Classic Rock: Jeff Lynne, the humble ‘brummie’ in the rock empyrean
Some consider him a misunderstood genius. Others find only his popularity incomprehensible. Certainly, Jeff Lynne – deus ex machina of the Electric Light Orchestra and a top-level producer – is not a divisive or polarizing figure a priori. It was time – from whatever point of view one wishes to read his long, precious career – that put him in an uncomfortable and at the same time interesting position.
Uncomfortable because the period between the second half of the Seventies and the very early Eighties, when ELO reached the peak of their career with albums like “Discovery” (1979) and “Time” (1981), was rather crowded and complex, squeezed between the bands’ last gasps. legacy before becoming legacy completely or disappear forever – Led Zeppelin’s “In Through the Out Door” in 1979, Pinik Floyd’s “The Wall” in 1979, and the Rolling Stones’ “Emotional Rescue” in 1980 – and the arrival on the scene of a new wave that would make classic rock – precisely – “classic”: The Clash’s “London Calling”, Joy Division’s “Unknown Pleasures”, and The Cure’s “Three Imaginary Boys”, just to name a few examples from 1979 alone.

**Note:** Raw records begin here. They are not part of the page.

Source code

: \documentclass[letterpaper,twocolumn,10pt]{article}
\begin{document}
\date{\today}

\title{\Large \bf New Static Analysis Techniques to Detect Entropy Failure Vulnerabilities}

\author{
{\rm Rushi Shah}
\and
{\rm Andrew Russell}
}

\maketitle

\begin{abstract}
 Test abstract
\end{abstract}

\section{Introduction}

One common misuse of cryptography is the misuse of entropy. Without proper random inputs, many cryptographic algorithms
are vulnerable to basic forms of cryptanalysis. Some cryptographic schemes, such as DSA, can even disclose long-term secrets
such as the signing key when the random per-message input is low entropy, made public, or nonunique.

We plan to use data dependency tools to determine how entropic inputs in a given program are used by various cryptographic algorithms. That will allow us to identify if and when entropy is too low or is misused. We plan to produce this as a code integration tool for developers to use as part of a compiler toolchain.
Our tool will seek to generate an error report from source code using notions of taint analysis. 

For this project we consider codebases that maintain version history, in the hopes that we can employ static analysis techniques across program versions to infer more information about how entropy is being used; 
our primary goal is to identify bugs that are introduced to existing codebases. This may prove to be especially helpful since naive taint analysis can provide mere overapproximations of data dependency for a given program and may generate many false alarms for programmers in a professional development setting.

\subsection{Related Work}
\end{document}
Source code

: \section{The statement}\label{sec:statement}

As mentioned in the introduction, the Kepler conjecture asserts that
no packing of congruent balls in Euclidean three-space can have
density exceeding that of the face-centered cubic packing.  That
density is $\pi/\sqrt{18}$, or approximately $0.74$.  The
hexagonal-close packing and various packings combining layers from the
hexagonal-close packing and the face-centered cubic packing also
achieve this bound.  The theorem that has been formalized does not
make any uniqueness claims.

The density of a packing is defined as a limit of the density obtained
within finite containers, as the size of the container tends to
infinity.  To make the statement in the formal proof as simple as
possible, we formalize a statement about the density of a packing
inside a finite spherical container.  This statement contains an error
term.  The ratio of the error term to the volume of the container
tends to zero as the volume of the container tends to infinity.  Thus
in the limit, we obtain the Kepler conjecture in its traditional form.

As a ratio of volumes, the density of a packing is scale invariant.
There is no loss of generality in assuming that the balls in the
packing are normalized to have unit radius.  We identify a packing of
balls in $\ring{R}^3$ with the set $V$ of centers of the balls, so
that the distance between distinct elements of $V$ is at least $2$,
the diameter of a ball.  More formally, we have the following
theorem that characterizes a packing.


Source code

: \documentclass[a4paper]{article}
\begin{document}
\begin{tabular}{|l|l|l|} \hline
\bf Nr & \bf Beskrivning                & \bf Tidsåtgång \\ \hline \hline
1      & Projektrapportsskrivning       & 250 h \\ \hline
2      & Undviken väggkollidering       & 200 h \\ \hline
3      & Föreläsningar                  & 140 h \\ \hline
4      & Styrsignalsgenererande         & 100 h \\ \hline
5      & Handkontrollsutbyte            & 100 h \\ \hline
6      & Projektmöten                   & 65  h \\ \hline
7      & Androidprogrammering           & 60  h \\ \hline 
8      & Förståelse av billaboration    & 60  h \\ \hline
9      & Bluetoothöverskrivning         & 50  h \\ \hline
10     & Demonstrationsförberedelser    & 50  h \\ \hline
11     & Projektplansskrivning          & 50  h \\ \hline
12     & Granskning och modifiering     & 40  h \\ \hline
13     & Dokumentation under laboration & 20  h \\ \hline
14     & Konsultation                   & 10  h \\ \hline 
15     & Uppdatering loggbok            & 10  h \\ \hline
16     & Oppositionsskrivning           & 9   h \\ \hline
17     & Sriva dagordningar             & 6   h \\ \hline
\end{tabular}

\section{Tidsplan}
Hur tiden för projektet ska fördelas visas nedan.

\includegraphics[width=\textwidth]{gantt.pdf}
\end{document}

Interesting because Lynne has had the opportunity to experience the passing of the baton between at least three great generations of British artists, from the Beatles onwards: active from the second half of the Sixties with Idle Race, then working with Roy Wood in the Move at the turn of the century, and then launching the career of the Electric Light Orchestra – always in the company of Wood – in the first half of the Seventies, the author of “Evil Woman”, “Mr. Blue Sky”, “Don’t Bring Me Down” and “Hold On Tight” has absorbed the best of the scenes that saw him grow up and then reciprocated the musical panorama, with interest, for such generosity.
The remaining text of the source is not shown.